We live at a time in which the human relation to animals is transforming at an astonishing rate. This change has two decisive aspects.  On the one hand, in conditions that are often unbelievably appalling, certain animal species are being produced, bred, and slaughtered on an unprecedented industrial scale.  On the other hand, there is a growing, and equally unprecedented recognition of the moral status of animal life, and for some people the treatment of animals in the production of food for human consumption has become so cruel and so mechanized that, in its essence, it is strictly comparable to genocide. Today it is more urgent than ever to explore and assess our understanding of animal life not only from a scientific point of view but from a philosophical one.—Simon Glendinning (from book jacket for Philosophy & Animal Life)


I am not a philosopher, and “the moral status of animal life” is not my specific question. But apropos The Virtual Pasture, I am thinking a lot about animal “aspect”—a phrase I sometimes use when describing (or attempting to describe) my intentions.


A consequence of removing farm animals from the OSU campus and from contemporary daily life generally, is that what once was familiar becomes unfamiliar (unknown). We sentimentalize those animals most within our reach (pets) as well as those, which elude our grasp (wild animals). Conversely, we consign those animals upon which we most depend (as food) to an especially cruel oblivion. 


The 4-H youth livestock and grazing program remains as one example of human animal contact. The word “contact” may be key. Amidst the flurry of philosophical considerations (Cavell, Heidegger, Derrida, among others) within which I suddenly discover myself, I have had this thought:


Is what separates domesticated animals from wild animals (perhaps) a distinction between seeing relative to thinking, and touching relative to knowing? Animals that are or have been domesticated have allowed or invited repeated human touching. From this form of mutual recognition (re-cognizing), we develop new human animal intimacies, understandings and co-dependencies. 
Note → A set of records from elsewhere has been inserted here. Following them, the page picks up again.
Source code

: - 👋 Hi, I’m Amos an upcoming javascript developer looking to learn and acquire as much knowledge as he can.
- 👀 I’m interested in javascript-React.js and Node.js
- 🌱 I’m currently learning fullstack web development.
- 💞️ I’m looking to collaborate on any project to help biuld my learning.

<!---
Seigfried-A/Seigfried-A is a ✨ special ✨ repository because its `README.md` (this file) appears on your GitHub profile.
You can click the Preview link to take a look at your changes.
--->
To domesticate (bring home) an animal is to take up (accept or open oneself to) the task of caring for (and about) an other—to the point that we are responsible for their death, we are also responsible to/for their life. As domesticated farm animals become unseen by us, they also become unrecognized by or unknown to us. By separating ourselves from the task of caring for animals (which requires actual contact/touching), we grow careless toward them to the point of cruelty.